Özşanlı, her ne kadar babasının misyonunu sürdürse bile işinin daha zor olduğunu söyledi. Gerekçesi ise değişen insan yapısı.
“10 yılda Türkiye çok değişti” diyen Özşanlı, “10 yıl öncesine kadar halen insanlar utanıyordu. Bir büyük karar verince dinliyordu. İnsanların genetiği bozuldu. Büyük falan dinlemiyorlar. O nedenle kimi zaman gidin mahkemeye mahkeme ne karar verdiyse ona razı olun diyorum” dedi.
BARIŞ ELÇİSİNDE ÜÇ ÖZELLİK OLMALI
Özşanlı ailesinde barış elçiliği dededen başlamış.
Barış elçisi olacak kişi de üç özelliği “Sabırlı olacaksın, taraflar seni kabul edecek, adil olacaksın” diye sıraladı.

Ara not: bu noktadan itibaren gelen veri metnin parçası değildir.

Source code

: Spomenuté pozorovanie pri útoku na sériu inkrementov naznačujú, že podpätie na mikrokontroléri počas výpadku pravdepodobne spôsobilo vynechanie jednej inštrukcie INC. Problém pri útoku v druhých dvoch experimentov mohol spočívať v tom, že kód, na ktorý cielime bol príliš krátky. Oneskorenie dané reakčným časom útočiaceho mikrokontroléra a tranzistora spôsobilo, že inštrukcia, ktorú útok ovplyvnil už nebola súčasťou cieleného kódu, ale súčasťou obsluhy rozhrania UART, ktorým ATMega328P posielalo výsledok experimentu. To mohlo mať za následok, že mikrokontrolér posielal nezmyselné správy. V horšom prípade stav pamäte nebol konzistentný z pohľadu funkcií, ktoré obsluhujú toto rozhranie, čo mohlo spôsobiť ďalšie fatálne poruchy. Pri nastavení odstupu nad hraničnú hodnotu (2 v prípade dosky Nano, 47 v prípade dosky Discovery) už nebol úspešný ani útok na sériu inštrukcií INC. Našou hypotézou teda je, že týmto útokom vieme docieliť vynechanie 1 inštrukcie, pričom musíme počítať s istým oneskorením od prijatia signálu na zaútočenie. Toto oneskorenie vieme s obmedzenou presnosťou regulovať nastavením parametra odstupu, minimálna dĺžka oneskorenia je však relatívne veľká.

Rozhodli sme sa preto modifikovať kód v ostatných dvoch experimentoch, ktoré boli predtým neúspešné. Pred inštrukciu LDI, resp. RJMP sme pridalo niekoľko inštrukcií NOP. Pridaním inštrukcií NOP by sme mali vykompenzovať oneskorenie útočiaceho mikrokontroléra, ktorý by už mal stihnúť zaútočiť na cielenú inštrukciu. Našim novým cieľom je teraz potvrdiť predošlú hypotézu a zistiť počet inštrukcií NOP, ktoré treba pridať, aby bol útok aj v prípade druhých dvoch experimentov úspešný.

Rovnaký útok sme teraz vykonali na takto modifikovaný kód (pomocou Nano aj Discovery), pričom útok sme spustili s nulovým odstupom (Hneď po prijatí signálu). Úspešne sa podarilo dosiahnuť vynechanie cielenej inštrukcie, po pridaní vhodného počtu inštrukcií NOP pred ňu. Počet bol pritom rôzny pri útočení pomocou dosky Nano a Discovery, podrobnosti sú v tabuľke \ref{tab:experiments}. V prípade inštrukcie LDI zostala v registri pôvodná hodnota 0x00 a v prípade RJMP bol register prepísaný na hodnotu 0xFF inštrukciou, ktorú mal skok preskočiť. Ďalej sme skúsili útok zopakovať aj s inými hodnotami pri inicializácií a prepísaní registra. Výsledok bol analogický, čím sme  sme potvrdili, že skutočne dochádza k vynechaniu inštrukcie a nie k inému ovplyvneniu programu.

KENDİNİ VURAN YEĞENİNİ DE AFETTİ
Barış elçiliği gibi hassas bir işi yürüten Özşanlı, 2017’de yeğeni tarafından vurularak ağır yaralandı. Olayın yeğeninin yaşadığı psikolojik sorundan kaynaklandığını öne süren Özşanlı,
“Onu da kendim afetim cezaevinden çıkardım. Çevremdekiler “Siz insanları barıştırıyorsunuz. Şimdi onu affetmezseniz olmaz, sizin elçiliğiniz kabul edilmez o durumda’ dediler. Haklılardı. Babam derdi ki, ‘Oğlum siz bir olay olduğunda intikam alamazsınız. İnsanlar ‘Babanız insanları barıştırıyor derler’ derdi. O nedenle biz olaylar karşısına hep çok temkinliydik, susardık” diye konuştu.